Various studies illustrated that downregulation of pro-inflammatory cytokines reduced cyst formation and inflammation in ADPKD [3840]. MSCs have the potential to decrease both the activity of the nuclear factor kappa B (NF-ĸB) pathway [11] and pro-inflammatory cytokines, which eventually lessen inflammation in a CKD model [12].

Following ADPKD progression, renovascular architecture disrupts where there is the vessel network around the cyst [13, 41]. Vascular endothelial growth factor (VEGF) is an antiapoptotic molecule [42] that can normalize the blood vessel network surrounding the cysts, BUN, SCr, and the cyst disorder as well as reduce macrophage pericystic infiltration in an ARPKD model [43]. VEGF C has been shown to decrease in an ARPKD mice model [43]. Human MSCs are a source of VEGF and may be useful for appropriate angiogenesis [44].

RAS inhibition improves BP and TKV, and prevents the spread of cyst formation in experimental animal models and humans [23, 45]. MSCs reduce renin, angiotensin-converting enzyme (ACE), and angiotensin II type 1 (AT1) receptor expression, and lead to reductions in BP, inflammation, and fibrosis [46, 47]. The MSC inhibitory effect on RAS is more stable than ACE inhibitors [47].

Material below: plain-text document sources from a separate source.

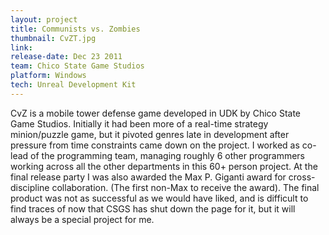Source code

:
 ```yaml
---
layout: project
title: Communists vs. Zombies
thumbnail: CvZT.jpg
link:
release-date: Dec 23 2011
team: Chico State Game Studios
platform: Windows
tech: Unreal Development Kit
---
```


CvZ is a mobile tower defense game developed in UDK by Chico State Game Studios. Initially it had been more of a real-time strategy minion/puzzle game, but it pivoted genres late in development after pressure from time constraints came down on the project. I worked as co-lead of the programming team, managing roughly 6 other programmers working across all the other departments in this 60+ person project. At the final release party I was also awarded the Max P. Giganti award for cross-discipline collaboration. (The first non-Max to receive the award). The final product was not as successful as we would have liked, and is difficult to find traces of now that CSGS has shut down the page for it, but it will always be a special project for me.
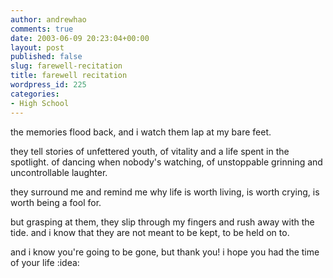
 ```yaml
---
author: andrewhao
comments: true
date: 2003-06-09 20:23:04+00:00
layout: post
published: false
slug: farewell-recitation
title: farewell recitation
wordpress_id: 225
categories:
- High School
---
```


the memories flood back, and i watch them lap at my bare feet.

they tell stories of unfettered youth, of vitality and a life spent in the spotlight. of dancing when nobody's watching, of unstoppable grinning and uncontrollable laughter.

they surround me and remind me why life is worth living, is worth crying, is worth being a fool for.

but grasping at them, they slip through my fingers and rush away with the tide. and i know that they are not meant to be kept, to be held on to.

and i know you're going to be gone, but thank you! i hope you had the time of your life  :idea: 
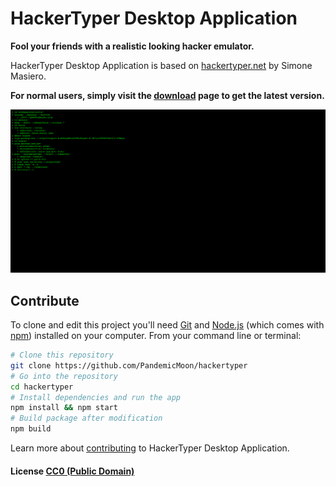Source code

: # HackerTyper Desktop Application

**Fool your friends with a realistic looking hacker emulator.**

HackerTyper Desktop Application is based on [hackertyper.net](http://hackertyper.net) by Simone Masiero.

**For normal users, simply visit the [download](DOWNLOADS.md) page to get the latest version.**

![Screenshot](screenshot.png "Screenshot")

## Contribute

To clone and edit this project you'll need [Git](https://git-scm.com) and [Node.js](https://nodejs.org/en/download/) (which comes with [npm](http://npmjs.com))  installed on your computer. From your command line or terminal:

```bash
# Clone this repository
git clone https://github.com/PandemicMoon/hackertyper
# Go into the repository
cd hackertyper
# Install dependencies and run the app
npm install && npm start
# Build package after modification
npm build
```

Learn more about [contributing](CONTRIBUTING.md) to HackerTyper Desktop Application.

#### License [CC0 (Public Domain)](LICENSE.md)
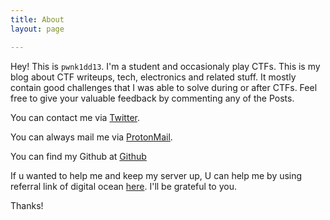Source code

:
 ```yaml
---
title: About
layout: page

---
```

Hey! This is `pwnk1dd13`. I'm a student and occasionaly play CTFs. This is my blog about CTF writeups, tech, electronics and related stuff. It mostly contain good challenges that I was able to solve during or after CTFs. Feel free to give your valuable feedback by commenting any of the Posts. 

You can contact me via <a rel="me" target="_blank" href="https://twitter.com/_0v3rf10w">Twitter</a>.

You can always mail me via [ProtonMail](mailto:pwnk1d113@protonmail.com).

You can find my Github at <a href="https://github.com/pwnk1dd13">Github</a>

If u wanted to help me and keep my server up, U can help me by using referral link of digital ocean [here](https://m.do.co/c/8664419660e4).
I'll be grateful to you.

Thanks!
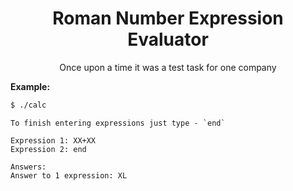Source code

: <h1 align="center">Roman Number Expression Evaluator</h1>
<p align="center">
	Once upon a time it was a test task for one company
</p>

<b>Example:</b>

```bash
$ ./calc
```

```
To finish entering expressions just type - `end`

Expression 1: XX+XX
Expression 2: end

Answers:
Answer to 1 expression: XL
```
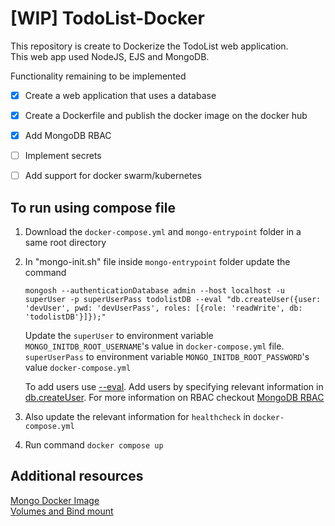 # [WIP] TodoList-Docker
This repository is create to Dockerize the TodoList web application.  
This web app used NodeJS, EJS and MongoDB.  

Functionality remaining to be implemented
- [x] Create a web application that uses a database
- [x] Create a Dockerfile and publish the docker image on the docker hub
- [x] Add MongoDB RBAC 
- [ ] Implement secrets
- [ ] Add support for docker swarm/kubernetes


## To run using compose file
1. Download the `docker-compose.yml` and `mongo-entrypoint` folder in a same root directory
2. In "mongo-init.sh" file inside `mongo-entrypoint` folder update the command 
    ```shell
    mongosh --authenticationDatabase admin --host localhost -u superUser -p superUserPass todolistDB --eval "db.createUser({user: 'devUser', pwd: 'devUserPass', roles: [{role: 'readWrite', db: 'todolistDB'}]});"
    ```
    Update the `superUser` to environment variable `MONGO_INITDB_ROOT_USERNAME`'s value in `docker-compose.yml` file. `superUserPass` to environment variable `MONGO_INITDB_ROOT_PASSWORD`'s value `docker-compose.yml`  

    To add users use  [--eval](https://www.mongodb.com/docs/mongodb-shell/reference/options/#std-option-mongosh.--eval). Add users by specifying relevant information in [db.createUser](https://www.mongodb.com/docs/manual/reference/method/db.createUser/). For more information on RBAC checkout [MongoDB RBAC](https://www.mongodb.com/docs/manual/core/authorization/) 

3. Also update the relevant information for `healthcheck` in `docker-compose.yml`  

4. Run command `docker compose up`

## Additional resources
[Mongo Docker Image](https://hub.docker.com/_/mongo)   
[Volumes and Bind mount](https://www.atatus.com/blog/docker-volumes-vs-bind-mounts/#:~:text=Compared%20to%20Bind%20Mounts%2C%20Volumes,storage%20on%20your%20local%20machine.)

Taken together, following the safety and tolerability results of our study, the next step is to test the efficacy of MSC in ADPKD patients.

Limitations

The current trial limitations included our inability to demonstrate the efficacy due to the study design that consisted of a small sample size, lack of a control group, short follow-up period, the single cell infusion, and not using htTKV as a surrogate endpoint.

Conclusions

This trial demonstrated that an intravenous infusion of autologous MSCs was safe and well tolerated in ADPKD patients. We could not assess the efficacy due to the trial design. Our findings should be investigated in a randomized placebo-controlled trial with a larger population, which we intend to perform.